— Material to process —
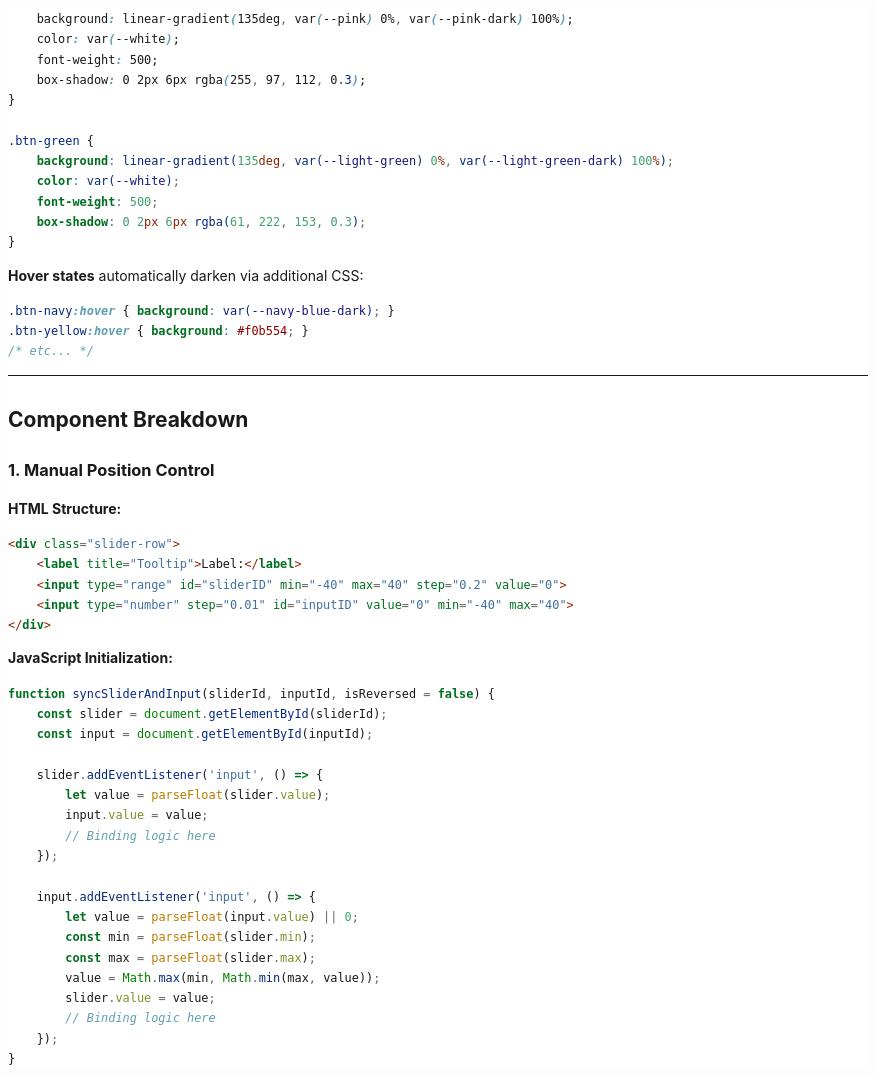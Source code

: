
 ```css
    background: linear-gradient(135deg, var(--pink) 0%, var(--pink-dark) 100%);
    color: var(--white);
    font-weight: 500;
    box-shadow: 0 2px 6px rgba(255, 97, 112, 0.3);
}

.btn-green {
    background: linear-gradient(135deg, var(--light-green) 0%, var(--light-green-dark) 100%);
    color: var(--white);
    font-weight: 500;
    box-shadow: 0 2px 6px rgba(61, 222, 153, 0.3);
}
```

**Hover states** automatically darken via additional CSS:
```css
.btn-navy:hover { background: var(--navy-blue-dark); }
.btn-yellow:hover { background: #f0b554; }
/* etc... */
```

---

## Component Breakdown

### 1. Manual Position Control

**HTML Structure:**
```html
<div class="slider-row">
    <label title="Tooltip">Label:</label>
    <input type="range" id="sliderID" min="-40" max="40" step="0.2" value="0">
    <input type="number" step="0.01" id="inputID" value="0" min="-40" max="40">
</div>
```

**JavaScript Initialization:**
```javascript
function syncSliderAndInput(sliderId, inputId, isReversed = false) {
    const slider = document.getElementById(sliderId);
    const input = document.getElementById(inputId);

    slider.addEventListener('input', () => {
        let value = parseFloat(slider.value);
        input.value = value;
        // Binding logic here
    });

    input.addEventListener('input', () => {
        let value = parseFloat(input.value) || 0;
        const min = parseFloat(slider.min);
        const max = parseFloat(slider.max);
        value = Math.max(min, Math.min(max, value));
        slider.value = value;
        // Binding logic here
    });
}
```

— Task to carry out —
Copy each line in the entries above where "document" turns up.

— Response below —
    const slider = document.getElementById(sliderId);
    const input = document.getElementById(inputId);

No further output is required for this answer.